A charging or rising response is often written as
\[
f(t)=A\left(1-e^{-t/\tau}\right).
\]
The parameter \(\tau\) is a time constant. After one time constant, the response has completed about
\(63.2\%\) of the way from its initial value to its final value.
Damped oscillation
A common engineering vibration or signal model is
\[
f(t)=Ae^{-kt}\sin(\omega t+\phi).
\]
The sine part creates oscillation. The exponential part reduces the amplitude as time passes.
| Parameter |
Meaning |
| \(A\) |
Initial amplitude scale |
| \(k\) |
Damping or decay rate |
| \(\omega\) |
Angular frequency |
| \(\phi\) |
Phase shift |
Logarithmic engineering scales
Logarithms are used when values cover a very large range. In electronics and acoustics, decibels often use
base-10 logarithms.
\[
G_{\mathrm{dB}}=20\log_{10}\left(\frac{V_{\mathrm{out}}}{V_{\mathrm{in}}}\right).
\]
The factor \(20\) is used for voltage, current, pressure, and field-amplitude ratios. For power ratios,
the common form is
\[
G_{\mathrm{dB}}=10\log_{10}\left(\frac{P_{\mathrm{out}}}{P_{\mathrm{in}}}\right).
\]
Trigonometric functions
Trigonometric functions appear in rotating systems, waves, AC circuits, vibrations, and signal processing.

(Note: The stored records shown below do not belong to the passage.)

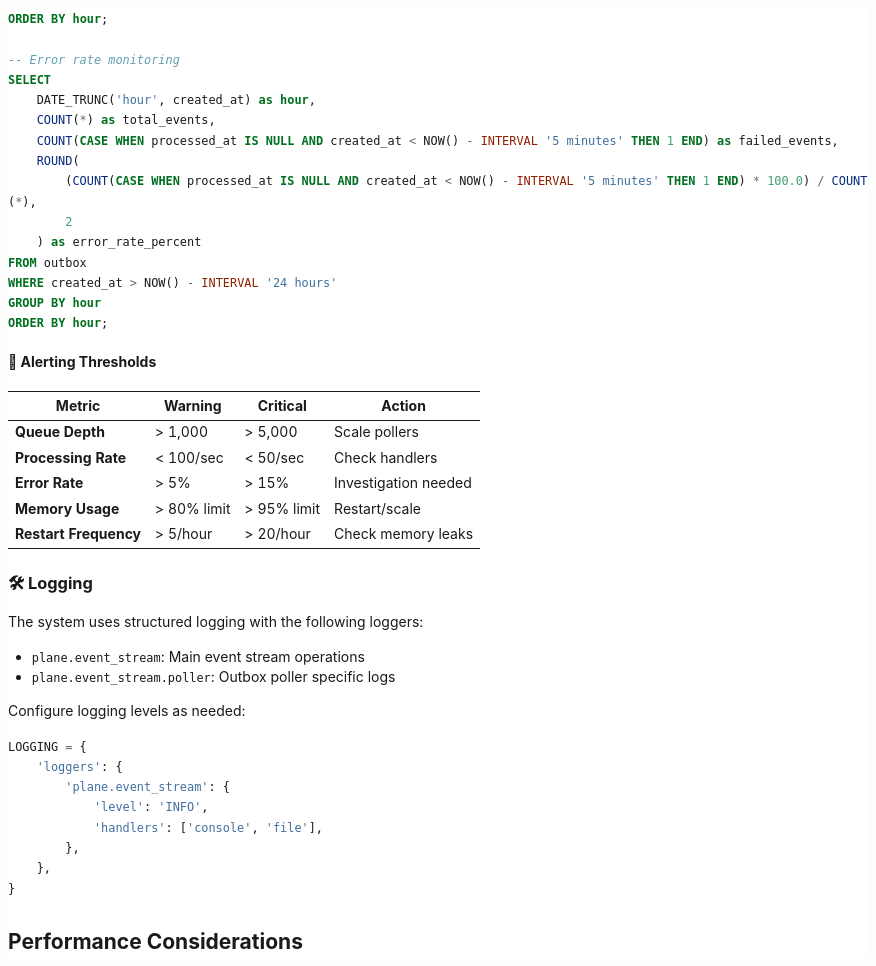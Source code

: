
 ```sql
ORDER BY hour;

-- Error rate monitoring
SELECT
    DATE_TRUNC('hour', created_at) as hour,
    COUNT(*) as total_events,
    COUNT(CASE WHEN processed_at IS NULL AND created_at < NOW() - INTERVAL '5 minutes' THEN 1 END) as failed_events,
    ROUND(
        (COUNT(CASE WHEN processed_at IS NULL AND created_at < NOW() - INTERVAL '5 minutes' THEN 1 END) * 100.0) / COUNT(*),
        2
    ) as error_rate_percent
FROM outbox
WHERE created_at > NOW() - INTERVAL '24 hours'
GROUP BY hour
ORDER BY hour;
```

#### 🔔 Alerting Thresholds

| Metric                | Warning     | Critical    | Action               |
| --------------------- | ----------- | ----------- | -------------------- |
| **Queue Depth**       | > 1,000     | > 5,000     | Scale pollers        |
| **Processing Rate**   | < 100/sec   | < 50/sec    | Check handlers       |
| **Error Rate**        | > 5%        | > 15%       | Investigation needed |
| **Memory Usage**      | > 80% limit | > 95% limit | Restart/scale        |
| **Restart Frequency** | > 5/hour    | > 20/hour   | Check memory leaks   |

### 🛠️ Logging

The system uses structured logging with the following loggers:

- `plane.event_stream`: Main event stream operations
- `plane.event_stream.poller`: Outbox poller specific logs

Configure logging levels as needed:

```python
LOGGING = {
    'loggers': {
        'plane.event_stream': {
            'level': 'INFO',
            'handlers': ['console', 'file'],
        },
    },
}
```

## Performance Considerations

A simple sinusoidal model is
\[
f(t)=A\sin(\omega t+\phi).
\]
If the ordinary frequency is \(f_0\), then the angular frequency is
\[
\omega=2\pi f_0.
\]
Hyperbolic functions
Hyperbolic functions look similar to trigonometric functions but are based on exponentials. The most common
ones are
\[
\sinh(x)=\frac{e^x-e^{-x}}{2},
\qquad
\cosh(x)=\frac{e^x+e^{-x}}{2},
\qquad
\tanh(x)=\frac{\sinh(x)}{\cosh(x)}.
\]
The catenary shape of a hanging cable can be modeled by
\[
y=a\cosh\left(\frac{x}{a}\right).
\]
Numerical slope
The calculator estimates the local slope with a central-difference formula:
\[
f'(x)\approx\frac{f(x+h)-f(x-h)}{2h}.
\]
This gives a quick estimate of how fast the output is changing near the selected input value.
Parameter studies
A parameter study changes one parameter while keeping the others fixed. This is useful because engineering
design often asks questions like:
- What happens if damping increases?
- How does the response change if the time constant is larger?
- How sensitive is the output to one coefficient?
- Which parameter produces the largest design change?
In the graph, a parameter-family preview helps students see how one parameter changes the shape of the
curve, not only one numerical value.
Common mistakes
- Using degrees instead of radians inside sine, cosine, or tangent.
- Confusing \(\log(x)\) and \(\ln(x)\). In this calculator, \(\log(x)\) means \(\log_{10}(x)\).
- Forgetting parentheses, such as writing
exp(-k*t) instead of exp(-k)*t.
- Evaluating logarithms or square roots outside their real-valued domain.
- Changing a parameter without checking the graph scale.